**Exercise goal:** Below are records. Copy every line with "based" in it.

Start of Provided records

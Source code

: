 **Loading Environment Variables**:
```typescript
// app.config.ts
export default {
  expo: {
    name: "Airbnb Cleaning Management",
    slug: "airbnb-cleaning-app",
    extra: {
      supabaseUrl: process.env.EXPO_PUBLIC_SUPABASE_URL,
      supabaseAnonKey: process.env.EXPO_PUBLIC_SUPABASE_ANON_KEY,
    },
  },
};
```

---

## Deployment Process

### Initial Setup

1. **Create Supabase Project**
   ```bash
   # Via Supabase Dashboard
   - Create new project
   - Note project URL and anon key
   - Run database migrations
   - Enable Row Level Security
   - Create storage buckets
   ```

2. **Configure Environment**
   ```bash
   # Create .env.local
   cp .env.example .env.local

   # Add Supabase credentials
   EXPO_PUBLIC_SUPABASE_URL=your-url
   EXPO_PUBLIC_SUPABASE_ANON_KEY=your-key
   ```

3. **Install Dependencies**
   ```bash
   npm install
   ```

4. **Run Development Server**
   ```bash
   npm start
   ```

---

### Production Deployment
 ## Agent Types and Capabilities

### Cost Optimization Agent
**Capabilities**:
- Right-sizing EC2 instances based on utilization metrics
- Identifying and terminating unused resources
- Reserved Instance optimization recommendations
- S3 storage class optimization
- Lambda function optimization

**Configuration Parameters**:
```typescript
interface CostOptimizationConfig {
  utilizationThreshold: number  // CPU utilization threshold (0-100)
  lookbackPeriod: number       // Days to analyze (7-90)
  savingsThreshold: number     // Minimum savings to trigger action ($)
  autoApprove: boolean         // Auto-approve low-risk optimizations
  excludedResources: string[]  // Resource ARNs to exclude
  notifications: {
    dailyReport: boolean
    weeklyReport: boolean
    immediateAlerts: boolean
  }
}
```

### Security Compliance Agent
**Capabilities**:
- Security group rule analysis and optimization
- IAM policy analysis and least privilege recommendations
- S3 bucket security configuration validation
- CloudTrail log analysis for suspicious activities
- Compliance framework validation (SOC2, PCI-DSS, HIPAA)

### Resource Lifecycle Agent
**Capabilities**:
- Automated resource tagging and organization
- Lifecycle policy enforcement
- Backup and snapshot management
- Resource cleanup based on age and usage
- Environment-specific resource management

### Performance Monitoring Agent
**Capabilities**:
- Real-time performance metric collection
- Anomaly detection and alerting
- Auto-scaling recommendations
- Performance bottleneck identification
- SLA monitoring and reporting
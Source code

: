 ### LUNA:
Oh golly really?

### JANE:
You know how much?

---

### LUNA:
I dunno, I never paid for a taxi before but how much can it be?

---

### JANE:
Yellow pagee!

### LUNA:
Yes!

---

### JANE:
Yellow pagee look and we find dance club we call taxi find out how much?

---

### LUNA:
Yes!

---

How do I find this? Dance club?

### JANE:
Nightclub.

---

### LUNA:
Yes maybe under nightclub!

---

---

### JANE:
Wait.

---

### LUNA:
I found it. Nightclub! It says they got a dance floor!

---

End of Provided records

**Answer to the exercise:**
- Right-sizing EC2 instances based on utilization metrics
- Resource cleanup based on age and usage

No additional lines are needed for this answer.